Beginning at the top of the entries below, retype each line exactly until the line containing "tree completion algorithm**" has been written out; include no pictures and no later lines.
*** Begin section ***
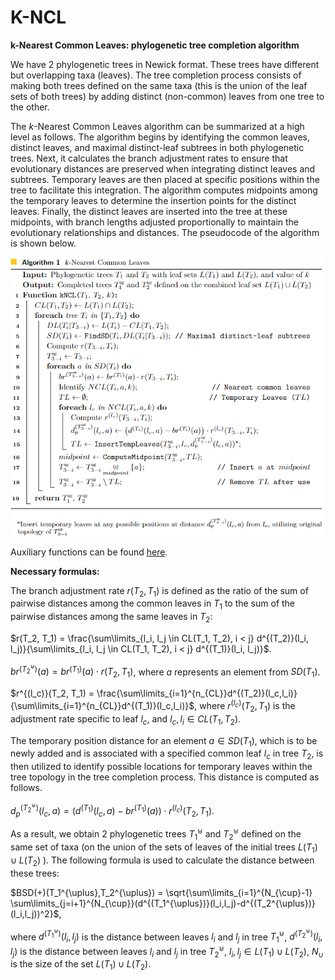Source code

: # K-NCL
**k-Nearest Common Leaves: phylogenetic tree completion algorithm**

We have 2 phylogenetic trees in Newick format. These trees have different but overlapping taxa (leaves). The tree completion process consists of making both trees defined on the same taxa (this is the union of the leaf sets of both trees) by adding distinct (non-common) leaves from one tree to the other. 

The $k$-Nearest Common Leaves algorithm can be summarized at a high level as follows. The algorithm begins by identifying the common leaves, distinct leaves, and maximal distinct-leaf subtrees in both phylogenetic trees. Next, it calculates the branch adjustment rates to ensure that evolutionary distances are preserved when integrating distinct leaves and subtrees. Temporary leaves are then placed at specific positions within the tree to facilitate this integration. The algorithm computes midpoints among the temporary leaves to determine the insertion points for the distinct leaves. Finally, the distinct leaves are inserted into the tree at these midpoints, with branch lengths adjusted proportionally to maintain the evolutionary relationships and distances. The pseudocode of the algorithm is shown below.

![k-Nearest Common Leaves Algorithm](https://github.com/tahiri-lab/KNCL/blob/main/img/kncl.png "k-NCL")

Auxiliary functions can be found [here](https://github.com/tahiri-lab/KNCL/tree/main/auxiliary_functions).

**Necessary formulas:**

The branch adjustment rate $r(T_2, T_1)$ is defined as the ratio of the sum of pairwise distances among the common leaves in $T_1$ to the sum of the pairwise distances among the same leaves in $T_2$:

$r(T_2, T_1) = \frac{\sum\limits_{l_i, l_j \in CL(T_1, T_2), i < j} d^{(T_2)}(l_i, l_j)}{\sum\limits_{l_i, l_j \in CL(T_1, T_2), i < j} d^{(T_1)}(l_i, l_j)}$.

$br^{(T_2^{\uplus})}(a) = br^{(T_1)}(a) \cdot r(T_2, T_1)$, where $a$ represents an element from $SD(T_1)$.

$r^{(l_c)}(T_2, T_1) = \frac{\sum\limits_{i=1}^{n_{CL}}d^{(T_2)}(l_c,l_i)}{\sum\limits_{i=1}^{n_{CL}}d^{(T_1)}(l_c,l_i)}$, where $r^{(l_c)}(T_2, T_1)$ is the adjustment rate specific to leaf $l_c$, and $l_c, l_i \in CL(T_1,T_2)$.

The temporary position distance for an element $a \in SD(T_1)$, which is to be newly added and is associated with a specified common leaf $l_c$ in tree $T_2$, is then utilized to identify possible locations for temporary leaves within the tree topology in the tree completion process. This distance is computed as follows.

$d_p^{(T_2^{\uplus})}(l_c,a) = \left(d^{(T_1)}(l_c,a) - br^{(T_1)}(a) \right) \cdot r^{(l_c)}(T_2, T_1)$.

As a result, we obtain 2 phylogenetic trees $T_1^{\uplus}$ and $T_2^{\uplus}$ defined on the same set of taxa (on the union of the sets of leaves of the initial trees $L(T_1) \cup L(T_2)$ ). The following formula is used to calculate the distance between these trees:

$BSD(+)(T_1^{\uplus},T_2^{\uplus}) = \sqrt{\sum\limits_{i=1}^{N_{\cup}-1} \sum\limits_{j=i+1}^{N_{\cup}}(d^{(T_1^{\uplus})}(l_i,l_j)-d^{(T_2^{\uplus})}(l_i,l_j))^2}$,

where $d^{(T_1^{\uplus})}(l_i,l_j)$ is the distance between leaves $l_i$ and $l_j$ in tree $T_1^{\uplus}$, $d^{(T_2^{\uplus})}(l_i,l_j)$ is the distance between leaves $l_i$ and $l_j$ in tree $T_2^{\uplus}$, $l_i, l_j \in L(T_1) \cup L(T_2)$, $N_{\cup}$ is the size of the set $L(T_1) \cup L(T_2)$.
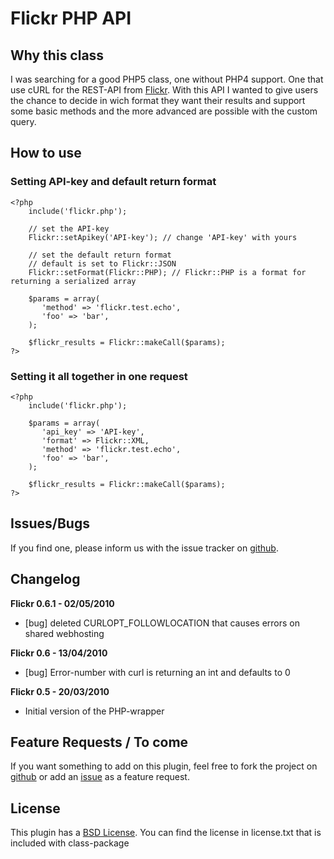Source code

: # Flickr PHP API #

## Why this class ##

I was searching for a good PHP5 class, one without PHP4 support. One that use cURL for the REST-API from [Flickr](http://flickr.com).
With this API I wanted to give users the chance to decide in wich format they want their results and support some basic methods and
the more advanced are possible with the custom query.

## How to use ##

### Setting API-key and default return format ###

    <?php
	    include('flickr.php');
	    
	    // set the API-key
	    Flickr::setApikey('API-key'); // change 'API-key' with yours
	    
	    // set the default return format
	    // default is set to Flickr::JSON
	    Flickr::setFormat(Flickr::PHP); // Flickr::PHP is a format for returning a serialized array
	    
	    $params = array(
	       'method' => 'flickr.test.echo',
	       'foo' => 'bar',
	    );
	    
	    $flickr_results = Flickr::makeCall($params);
	?>
	
### Setting it all together in one request ###

    <?php
	    include('flickr.php');
	    
	    $params = array(
	       'api_key' => 'API-key',
	       'format' => Flickr::XML,
	       'method' => 'flickr.test.echo',
	       'foo' => 'bar',
	    );
	    
	    $flickr_results = Flickr::makeCall($params);
	?>

## Issues/Bugs ##

If you find one, please inform us with the issue tracker on [github](http://github.com/glamorous/Flickr-PHP-API/issues).

## Changelog ##

**Flickr 0.6.1 - 02/05/2010**

- [bug] deleted CURLOPT_FOLLOWLOCATION that causes errors on shared webhosting

**Flickr 0.6 - 13/04/2010**

- [bug] Error-number with curl is returning an int and defaults to 0  

**Flickr 0.5 - 20/03/2010**

- Initial version of the PHP-wrapper  

## Feature Requests / To come ##

If you want something to add on this plugin, feel free to fork the project on [github](http://github.com/glamorous/Flickr-PHP-API) or add an [issue](http://github.com/glamorous/Flickr-PHP-API/issues) as a feature request.

## License ##

This plugin has a [BSD License](http://www.opensource.org/licenses/bsd-license.php). You can find the license in license.txt that is included with class-package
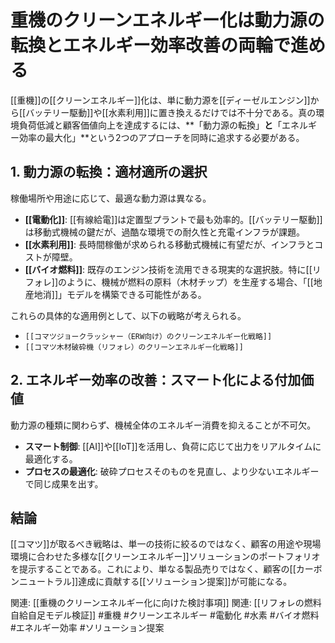 # 重機のクリーンエネルギー化は動力源の転換とエネルギー効率改善の両輪で進める

[[重機]]の[[クリーンエネルギー]]化は、単に動力源を[[ディーゼルエンジン]]から[[バッテリー駆動]]や[[水素利用]]に置き換えるだけでは不十分である。真の環境負荷低減と顧客価値向上を達成するには、**「動力源の転換」**と**「エネルギー効率の最大化」**という2つのアプローチを同時に追求する必要がある。

## 1. 動力源の転換：適材適所の選択

稼働場所や用途に応じて、最適な動力源は異なる。

- **[[電動化]]**: [[有線給電]]は定置型プラントで最も効率的。[[バッテリー駆動]]は移動式機械の鍵だが、過酷な環境での耐久性と充電インフラが課題。
- **[[水素利用]]**: 長時間稼働が求められる移動式機械に有望だが、インフラとコストが障壁。
- **[[バイオ燃料]]**: 既存のエンジン技術を流用できる現実的な選択肢。特に[[リフォレ]]のように、機械が燃料の原料（木材チップ）を生産する場合、「[[地産地消]]」モデルを構築できる可能性がある。

これらの具体的な適用例として、以下の戦略が考えられる。
- `[[コマツジョークラッシャー（ERW向け）のクリーンエネルギー化戦略]]`
- `[[コマツ木材破砕機（リフォレ）のクリーンエネルギー化戦略]]`

## 2. エネルギー効率の改善：スマート化による付加価値

動力源の種類に関わらず、機械全体のエネルギー消費を抑えることが不可欠。

- **スマート制御**: [[AI]]や[[IoT]]を活用し、負荷に応じて出力をリアルタイムに最適化する。
- **プロセスの最適化**: 破砕プロセスそのものを見直し、より少ないエネルギーで同じ成果を出す。

## 結論

[[コマツ]]が取るべき戦略は、単一の技術に絞るのではなく、顧客の用途や現場環境に合わせた多様な[[クリーンエネルギー]]ソリューションのポートフォリオを提示することである。これにより、単なる製品売りではなく、顧客の[[カーボンニュートラル]]達成に貢献する[[ソリューション提案]]が可能になる。

関連: [[重機のクリーンエネルギー化に向けた検討事項]]
関連: [[リフォレの燃料自給自足モデル検証]]
#重機 #クリーンエネルギー #電動化 #水素 #バイオ燃料 #エネルギー効率 #ソリューション提案
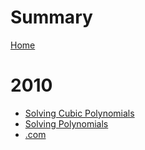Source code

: # Summary

[Home](README.md)

# 2010

- [Solving Cubic Polynomials](2010/solving_cubic_polynomials.md)
- [Solving Polynomials](2010/solving_polynomials.md)
- [.com](2010/first.md)
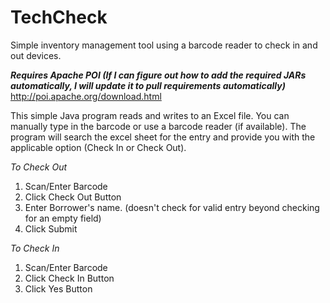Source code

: # TechCheck
Simple inventory management tool using a barcode reader to check in and out devices.

***Requires Apache POI (If I can figure out how to add the required JARs automatically, I will update it to pull requirements automatically)***
http://poi.apache.org/download.html

This simple Java program reads and writes to an Excel file. You can manually type in the barcode or use a barcode reader (if available). The program will search the excel sheet for the entry and provide you with the applicable option (Check In or Check Out).

*To Check Out*
1. Scan/Enter Barcode
2. Click Check Out Button
3. Enter Borrower's name. (doesn't check for valid entry beyond checking for an empty field)
4. Click Submit

*To Check In*
1. Scan/Enter Barcode
2. Click Check In Button
3. Click Yes Button
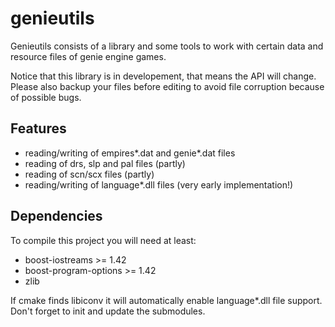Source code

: # genieutils #

Genieutils consists of a library and some tools to work with certain data and 
resource files of genie engine games.

Notice that this library is in developement, that means the API will change.
Please also backup your files before editing to avoid file corruption
because of possible bugs.

## Features ###

 *   reading/writing of empires*.dat and genie*.dat files
 *   reading of drs, slp and pal files (partly)
 *   reading of scn/scx files (partly)
 *   reading/writing of language*.dll files (very early implementation!)
 
## Dependencies ##
 
To compile this project you will need at least:
 *   boost-iostreams >= 1.42
 *   boost-program-options >= 1.42
 *   zlib
   
If cmake finds libiconv it will automatically enable language*.dll file
support. Don't forget to init and update the submodules.
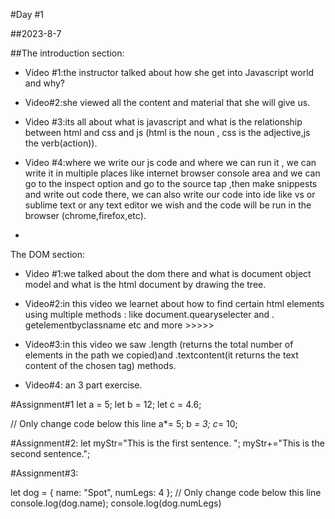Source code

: #Day #1 

##2023-8-7

 ##The introduction section:
 
-	Video #1:the instructor talked about how she get into Javascript world and why?

-	Video#2:she viewed all the content and material that she will give us.

-	Video #3:its all about what is javascript and what is the relationship between html and css and js (html is the noun , css is the adjective,js the verb(action)).


-	Video #4:where we write our js code and where we can run it , we can write it in multiple places like internet browser console area and we can go to the inspect option and go to the source tap ,then make snippests and write out code there, we can also write our code into ide like vs or sublime text or any text editor we wish and the code will be run in the browser (chrome,firefox,etc).
-	
The DOM section:
-	Video #1:we talked about the dom there and what is document object model and what is the html document by drawing the tree.

-	Video#2:in this video we learnet about how to find certain html elements using multiple methods : like document.quearyselecter and . getelementbyclassname etc and more >>>>>

-	Video#3:in this video we saw .length (returns the total number of elements in the path we copied)and .textcontent(it returns the text content of the chosen tag) methods.

-	Video#4: an 3 part exercise.




#Assignment#1
 let a = 5;
let b = 12;
let c = 4.6;

// Only change code below this line
a*= 5;
b *= 3;
c*= 10;

#Assignment#2:
let myStr="This is the first sentence. ";
myStr+="This is the second sentence.";

#Assignment#3:

let dog = {
  name: "Spot",
  numLegs: 4
};
// Only change code below this line
console.log(dog.name);
console.log(dog.numLegs)






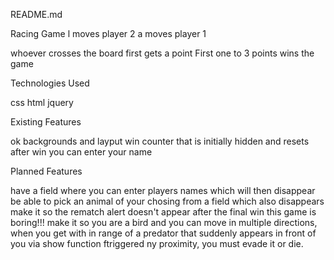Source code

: README.md

Racing Game
l moves player 2
a moves player 1

whoever crosses the board first gets a point
First one to 3 points wins the game

Technologies Used

css
html
jquery

Existing Features

ok backgrounds and layput
win counter that is initially hidden and resets after win
you can enter your name

Planned Features

have a field where you can enter players names which will then disappear
be able to pick an animal of your chosing from a field which also disappears
make it so the rematch alert doesn't appear after the final win
this game is boring!!! 
make it so you are a bird and you can move in multiple directions, when you get with in range of a predator that suddenly appears in front of you via show function ftriggered ny proximity, you must evade it or die. 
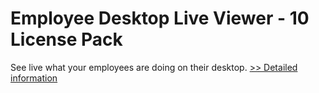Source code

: # Employee Desktop Live Viewer - 10 License Pack
See live what your employees are doing on their desktop.
[>> Detailed information](https://secure.element5.com/esales/product.html?productid=300366687&affiliateid=200057808)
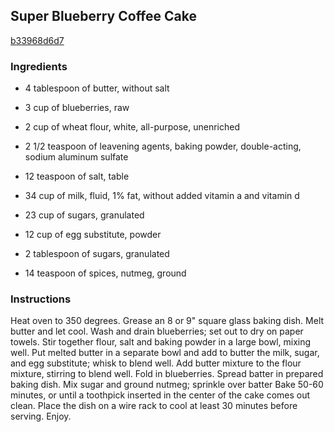 ## Super Blueberry Coffee Cake

[b33968d6d7](http://www.food.com/recipe/super-blueberry-coffee-cake-307341)

### Ingredients

 - 4 tablespoon of butter, without salt

 - 3 cup of blueberries, raw

 - 2 cup of wheat flour, white, all-purpose, unenriched

 - 2 1/2 teaspoon of leavening agents, baking powder, double-acting, sodium aluminum sulfate

 - 12 teaspoon of salt, table

 - 34 cup of milk, fluid, 1% fat, without added vitamin a and vitamin d

 - 23 cup of sugars, granulated

 - 12 cup of egg substitute, powder

 - 2 tablespoon of sugars, granulated

 - 14 teaspoon of spices, nutmeg, ground

### Instructions

Heat oven to 350 degrees. Grease an 8 or 9" square glass baking dish. Melt butter and let cool. Wash and drain blueberries; set out to dry on paper towels. Stir together flour, salt and baking powder in a large bowl, mixing well. Put melted butter in a separate bowl and add to butter the milk, sugar, and egg substitute; whisk to blend well. Add butter mixture to the flour mixture, stirring to blend well. Fold in blueberries. Spread batter in prepared baking dish. Mix sugar and ground nutmeg; sprinkle over batter Bake 50-60 minutes, or until a toothpick inserted in the center of the cake comes out clean. Place the dish on a wire rack to cool at least 30 minutes before serving. Enjoy.
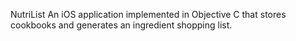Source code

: NutriList
An iOS application implemented in Objective C that stores cookbooks and generates an ingredient shopping list.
*** End section ***
Answer area:
Source code

: # K-NCL
**k-Nearest Common Leaves: phylogenetic tree completion algorithm**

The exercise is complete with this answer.